Sajid Javid has revealed that he was a victim of racist bullying at school.
The home secretary said he had been targeted and “punched to the ground” at the age of 11 because he was Asian.
He said he had been “reminded” of his ordeal by an attack on a 15-year old Syrian boy in West Yorkshire, footage of which emerged last week.
“Obviously I hated it and I thought how that young boy must feel,” Mr Javid told BBC Radio 4’s Today programme. “Those memories flooded back for me.”
Video images of the Syrian refugee, identified in newspaper reports as Jamal, being pushed to the ground and having water poured in his face in a school playground were widely shared on social media.
The video, filmed in a lunch break at Almondbury Community School, in Huddersfield, on 25 October, has been condemned by leading politicians, including Theresa May and Jeremy Corbyn.
Mr Javid said he had been upset by the footage and dismayed that racist bullying of the kind he had experienced nearly 40 years ago was still going on in British society.
“I saw the video like anyone else and part of me I was clearly absolutely outraged and, to be frank, it reminded of an incident I had myself when I was 11 at school.”
“That’s the immediate memories that came back to me.

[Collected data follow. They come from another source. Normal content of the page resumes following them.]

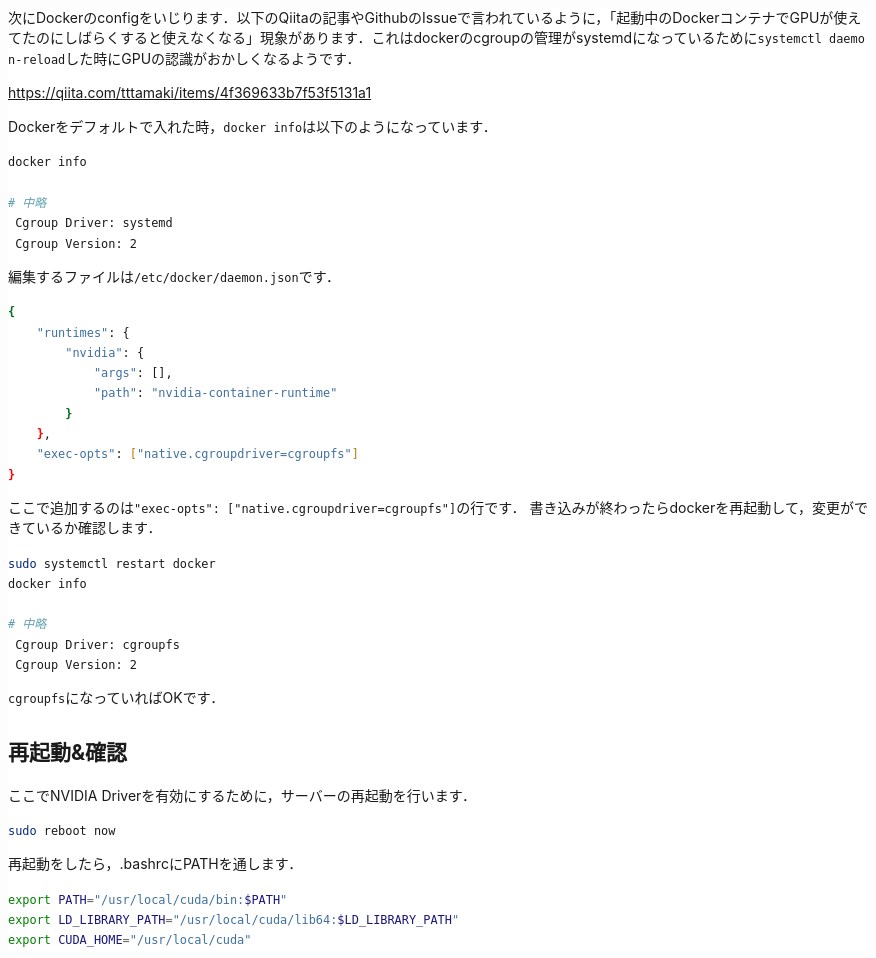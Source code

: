 次にDockerのconfigをいじります．以下のQiitaの記事やGithubのIssueで言われているように，「起動中のDockerコンテナでGPUが使えてたのにしばらくすると使えなくなる」現象があります．これはdockerのcgroupの管理がsystemdになっているために`systemctl daemon-reload`した時にGPUの認識がおかしくなるようです．

https://qiita.com/tttamaki/items/4f369633b7f53f5131a1

Dockerをデフォルトで入れた時，`docker info`は以下のようになっています．

```bash
docker info

# 中略
 Cgroup Driver: systemd
 Cgroup Version: 2
```

編集するファイルは`/etc/docker/daemon.json`です．

```bash
{
    "runtimes": {
        "nvidia": {
            "args": [],
            "path": "nvidia-container-runtime"
        }
    },
    "exec-opts": ["native.cgroupdriver=cgroupfs"]
}
```

ここで追加するのは`"exec-opts": ["native.cgroupdriver=cgroupfs"]`の行です．
書き込みが終わったらdockerを再起動して，変更ができているか確認します．

```bash
sudo systemctl restart docker
docker info

# 中略
 Cgroup Driver: cgroupfs
 Cgroup Version: 2
```

`cgroupfs`になっていればOKです．

## 再起動&確認

ここでNVIDIA Driverを有効にするために，サーバーの再起動を行います．

```bash
sudo reboot now
```

再起動をしたら，.bashrcにPATHを通します．

```bash
export PATH="/usr/local/cuda/bin:$PATH"
export LD_LIBRARY_PATH="/usr/local/cuda/lib64:$LD_LIBRARY_PATH"
export CUDA_HOME="/usr/local/cuda"
```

And obviously I hated it and I thought how that young boy must feel.”
He said his first reaction to the attack had been “How can this kind of thing still be going on in our country?” he said.

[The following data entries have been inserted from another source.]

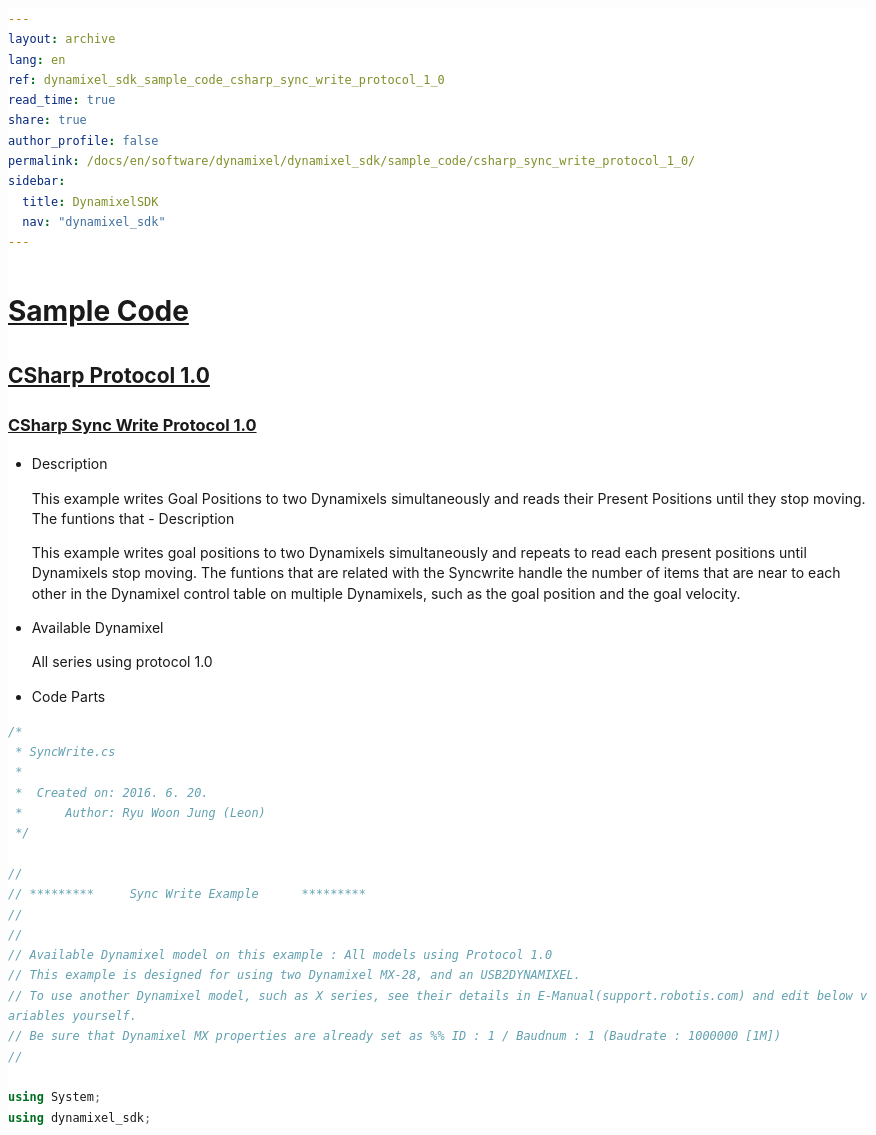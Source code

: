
 ```yaml
---
layout: archive
lang: en
ref: dynamixel_sdk_sample_code_csharp_sync_write_protocol_1_0
read_time: true
share: true
author_profile: false
permalink: /docs/en/software/dynamixel/dynamixel_sdk/sample_code/csharp_sync_write_protocol_1_0/
sidebar:
  title: DynamixelSDK
  nav: "dynamixel_sdk"
---
```


<div style="counter-reset: h1 3"></div>
<div style="counter-reset: h2 8"></div>
<div style="counter-reset: h3 2"></div>

# [Sample Code](#sample-code)

## [CSharp Protocol 1.0](#csharp-protocol-10)

### [CSharp Sync Write Protocol 1.0](#csharp-sync-write-protocol-10)

* Description

  This example writes Goal Positions to two Dynamixels simultaneously and reads their Present Positions until they stop moving. The funtions that - Description

  This example writes goal positions to two Dynamixels simultaneously and repeats to read each present positions until Dynamixels stop moving. The funtions that are related with the Syncwrite handle the number of items that are near to each other in the Dynamixel control table on multiple Dynamixels, such as the goal position and the goal velocity.

- Available Dynamixel

  All series using protocol 1.0

- Code Parts


``` cs
/*
 * SyncWrite.cs
 *
 *  Created on: 2016. 6. 20.
 *      Author: Ryu Woon Jung (Leon)
 */

//
// *********     Sync Write Example      *********
//
//
// Available Dynamixel model on this example : All models using Protocol 1.0
// This example is designed for using two Dynamixel MX-28, and an USB2DYNAMIXEL.
// To use another Dynamixel model, such as X series, see their details in E-Manual(support.robotis.com) and edit below variables yourself.
// Be sure that Dynamixel MX properties are already set as %% ID : 1 / Baudnum : 1 (Baudrate : 1000000 [1M])
//

using System;
using dynamixel_sdk;

```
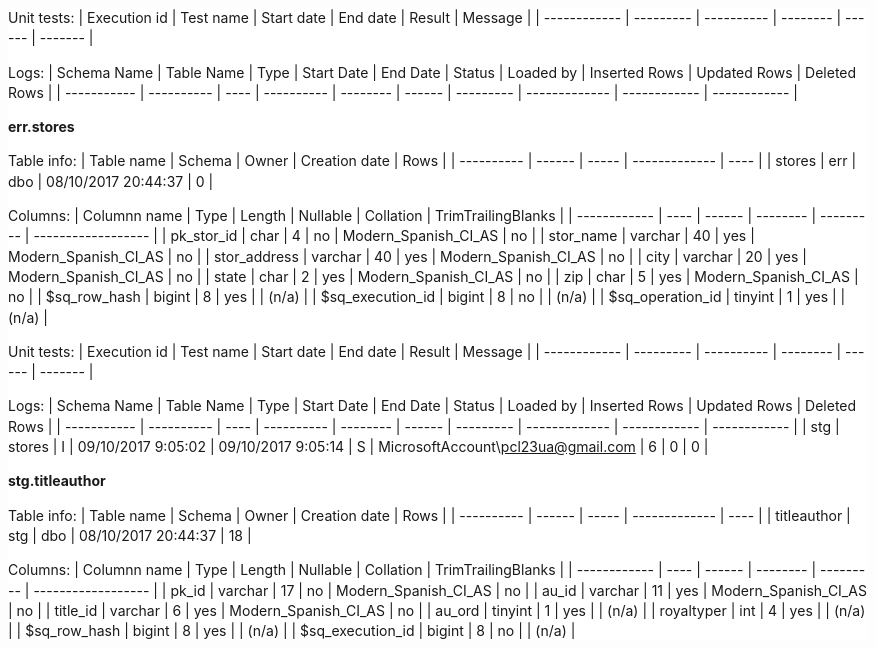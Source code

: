 
Unit tests:
| Execution id | Test name | Start date | End date | Result | Message |
| ------------ | --------- | ---------- | -------- | ------ | ------- |

Logs:
| Schema Name | Table Name | Type | Start Date | End Date | Status | Loaded by | Inserted Rows | Updated Rows | Deleted Rows |
| ----------- | ---------- | ---- | ---------- | -------- | ------ | --------- | ------------- | ------------ | ------------ |

**err.stores** <a name="head_err.stores"></a>

Table info:
| Table name | Schema | Owner | Creation date | Rows |
| ---------- | ------ | ----- | ------------- | ---- |
| stores | err | dbo | 08/10/2017 20:44:37 | 0 |

Columns:
| Columnn name | Type | Length | Nullable | Collation | TrimTrailingBlanks |
| ------------ | ---- | ------ | -------- | --------- | ------------------ |
| pk_stor_id | char | 4 | no | Modern_Spanish_CI_AS | no |
| stor_name | varchar | 40 | yes | Modern_Spanish_CI_AS | no |
| stor_address | varchar | 40 | yes | Modern_Spanish_CI_AS | no |
| city | varchar | 20 | yes | Modern_Spanish_CI_AS | no |
| state | char | 2 | yes | Modern_Spanish_CI_AS | no |
| zip | char | 5 | yes | Modern_Spanish_CI_AS | no |
| $sq_row_hash | bigint | 8 | yes |  | (n/a) |
| $sq_execution_id | bigint | 8 | no |  | (n/a) |
| $sq_operation_id | tinyint | 1 | yes |  | (n/a) |


Unit tests:
| Execution id | Test name | Start date | End date | Result | Message |
| ------------ | --------- | ---------- | -------- | ------ | ------- |

Logs:
| Schema Name | Table Name | Type | Start Date | End Date | Status | Loaded by | Inserted Rows | Updated Rows | Deleted Rows |
| ----------- | ---------- | ---- | ---------- | -------- | ------ | --------- | ------------- | ------------ | ------------ |
| stg | stores | I | 09/10/2017 9:05:02 | 09/10/2017 9:05:14 | S | MicrosoftAccount\pcl23ua@gmail.com | 6 | 0 | 0 |

**stg.titleauthor** <a name="head_stg.titleauthor"></a>

Table info:
| Table name | Schema | Owner | Creation date | Rows |
| ---------- | ------ | ----- | ------------- | ---- |
| titleauthor | stg | dbo | 08/10/2017 20:44:37 | 18 |

Columns:
| Columnn name | Type | Length | Nullable | Collation | TrimTrailingBlanks |
| ------------ | ---- | ------ | -------- | --------- | ------------------ |
| pk_id | varchar | 17 | no | Modern_Spanish_CI_AS | no |
| au_id | varchar | 11 | yes | Modern_Spanish_CI_AS | no |
| title_id | varchar | 6 | yes | Modern_Spanish_CI_AS | no |
| au_ord | tinyint | 1 | yes |  | (n/a) |
| royaltyper | int | 4 | yes |  | (n/a) |
| $sq_row_hash | bigint | 8 | yes |  | (n/a) |
| $sq_execution_id | bigint | 8 | no |  | (n/a) |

Mr Javid, whose parents emigrated to the UK from Pakistan in the early 1960s, said he had been involved in a “very similar” incident shortly after he had started at a comprehensive school in Bristol, where he grew up.

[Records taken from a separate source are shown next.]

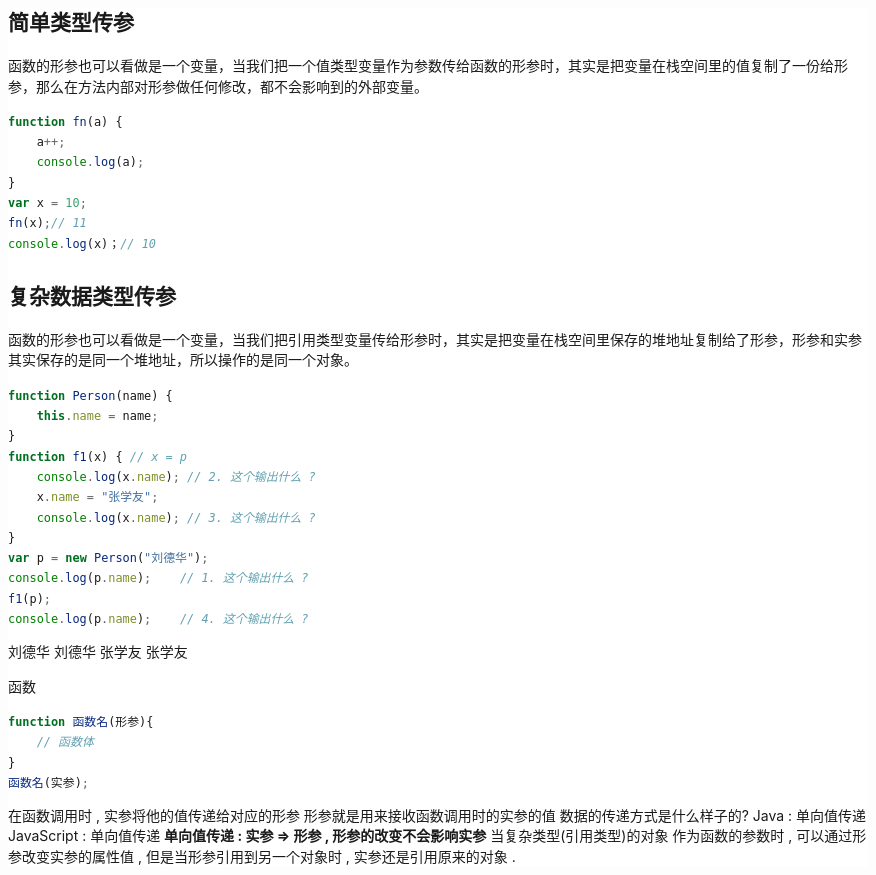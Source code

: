 ## 简单类型传参
函数的形参也可以看做是一个变量，当我们把一个值类型变量作为参数传给函数的形参时，其实是把变量在栈空间里的值复制了一份给形参，那么在方法内部对形参做任何修改，都不会影响到的外部变量。
```js
function fn(a) {
    a++;
    console.log(a); 
}
var x = 10;
fn(x);// 11
console.log(x)；// 10
```
## 复杂数据类型传参
函数的形参也可以看做是一个变量，当我们把引用类型变量传给形参时，其实是把变量在栈空间里保存的堆地址复制给了形参，形参和实参其实保存的是同一个堆地址，所以操作的是同一个对象。
```js
function Person(name) {
    this.name = name;
}
function f1(x) { // x = p
    console.log(x.name); // 2. 这个输出什么 ?    
    x.name = "张学友";
    console.log(x.name); // 3. 这个输出什么 ?    
} 
var p = new Person("刘德华");
console.log(p.name);    // 1. 这个输出什么 ?   
f1(p);
console.log(p.name);    // 4. 这个输出什么 ? 

```
刘德华 
刘德华
张学友
张学友

函数
```js
function 函数名(形参){
    // 函数体
}
函数名(实参);
```
在函数调用时 , 实参将他的值传递给对应的形参
形参就是用来接收函数调用时的实参的值
数据的传递方式是什么样子的?
Java : 单向值传递
JavaScript : 单向值传递
**单向值传递 : 实参 => 形参 , 形参的改变不会影响实参**
当复杂类型(引用类型)的对象 作为函数的参数时 , 可以通过形参改变实参的属性值 , 但是当形参引用到另一个对象时 , 实参还是引用原来的对象 . 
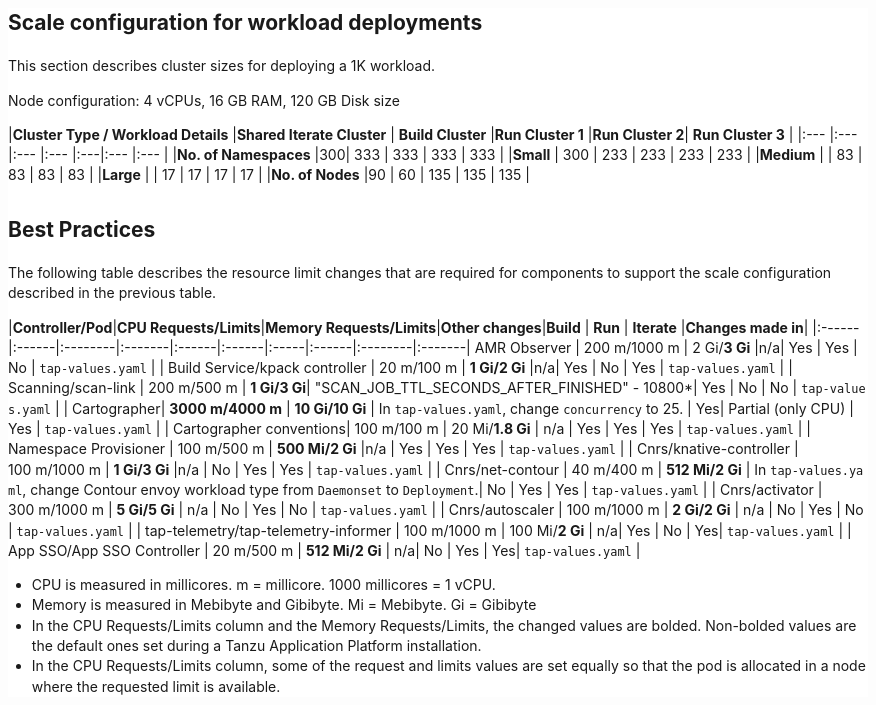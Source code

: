 ## Scale configuration for workload deployments

This section describes cluster sizes for deploying a 1K workload.

Node configuration: 4 vCPUs, 16&nbsp;GB RAM, 120&nbsp;GB Disk size

|**Cluster Type / Workload Details** |**Shared Iterate Cluster** | **Build Cluster** |**Run Cluster 1** |**Run Cluster 2**| **Run Cluster 3** |
|:--- |:--- |:--- |:--- |:---|:--- |:--- |
|**No. of Namespaces** |300| 333 | 333 | 333 | 333 |
|**Small** | 300 | 233 | 233 | 233 | 233 |
|**Medium** | | 83 | 83 | 83 | 83 |
|**Large** | | 17 | 17 | 17 | 17 |
|**No. of Nodes** |90 | 60 | 135 | 135 | 135 |

## Best Practices

The following table describes the resource limit changes that are required for components to support the scale configuration described in the previous table.

|**Controller/Pod**|**CPU Requests/Limits**|**Memory Requests/Limits**|**Other changes**|**Build** | **Run** | **Iterate** |**Changes made in**|
|:------|:------|:--------|:-------|:------|:------|:-----|:------|:--------|:-------|
 AMR Observer | 200&nbsp;m/1000&nbsp;m | 2&nbsp;Gi/**3&nbsp;Gi** |n/a| Yes | Yes | No | `tap-values.yaml` |
| Build Service/kpack controller | 20&nbsp;m/100&nbsp;m | **1&nbsp;Gi/2&nbsp;Gi** |n/a| Yes | No | Yes | `tap-values.yaml` |
| Scanning/scan-link | 200&nbsp;m/500&nbsp;m | **1&nbsp;Gi/3&nbsp;Gi**| "SCAN_JOB_TTL_SECONDS_AFTER_FINISHED" - 10800*| Yes | No | No | `tap-values.yaml` |
| Cartographer| **3000&nbsp;m/4000&nbsp;m** | **10&nbsp;Gi/10&nbsp;Gi** | In `tap-values.yaml`, change `concurrency` to 25. | Yes| Partial (only CPU) | Yes  | `tap-values.yaml` |
| Cartographer conventions| 100&nbsp;m/100&nbsp;m | 20&nbsp;Mi/**1.8&nbsp;Gi**  | n/a | Yes | Yes | Yes | `tap-values.yaml` |
| Namespace Provisioner | 100&nbsp;m/500&nbsp;m | **500&nbsp;Mi/2&nbsp;Gi** |n/a | Yes | Yes | Yes | `tap-values.yaml` |
| Cnrs/knative-controller  | 100&nbsp;m/1000&nbsp;m | **1&nbsp;Gi/3&nbsp;Gi** |n/a | No | Yes | Yes | `tap-values.yaml` |
| Cnrs/net-contour | 40&nbsp;m/400&nbsp;m | **512&nbsp;Mi/2&nbsp;Gi** | In `tap-values.yaml`, change Contour envoy workload type from `Daemonset` to `Deployment`.| No | Yes | Yes | `tap-values.yaml` |
| Cnrs/activator | 300&nbsp;m/1000&nbsp;m | **5&nbsp;Gi/5&nbsp;Gi** | n/a | No | Yes | No | `tap-values.yaml` |
| Cnrs/autoscaler  | 100&nbsp;m/1000&nbsp;m | **2&nbsp;Gi/2&nbsp;Gi** | n/a | No | Yes | No | `tap-values.yaml` |
| tap-telemetry/tap-telemetry-informer | 100&nbsp;m/1000&nbsp;m | 100&nbsp;Mi/**2&nbsp;Gi** | n/a| Yes | No | Yes| `tap-values.yaml` |
| App SSO/App SSO Controller | 20&nbsp;m/500&nbsp;m | **512&nbsp;Mi/2&nbsp;Gi** | n/a| No | Yes | Yes| `tap-values.yaml` |

- CPU is measured in millicores. m = millicore. 1000 millicores = 1 vCPU.
- Memory is measured in Mebibyte and Gibibyte. Mi = Mebibyte. Gi = Gibibyte
- In the CPU Requests/Limits column and the Memory Requests/Limits, the changed values are bolded.
Non-bolded values are the default ones set during a Tanzu Application Platform installation.
- In the CPU Requests/Limits column, some of the request and limits values are set equally so that
the pod is allocated in a node where the requested limit is available.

“Those memories flooded back for me,” he said. “Because I was Asian, I was punched to the ground.”
An online fundraising page set up to help the 15-year-old boy and his family has so far raised more than £50,000.
Mr Javid said the public’s response to the attack had been “heart-warming”. He said he had written to the boy’s family to express his sympathy and hoped to arrange a meeting in future.
A 16-year-old older boy is to be charged with assault in connection with the incident. The boy, who cannot be named for legal reasons, will appear at youth court “in due course”.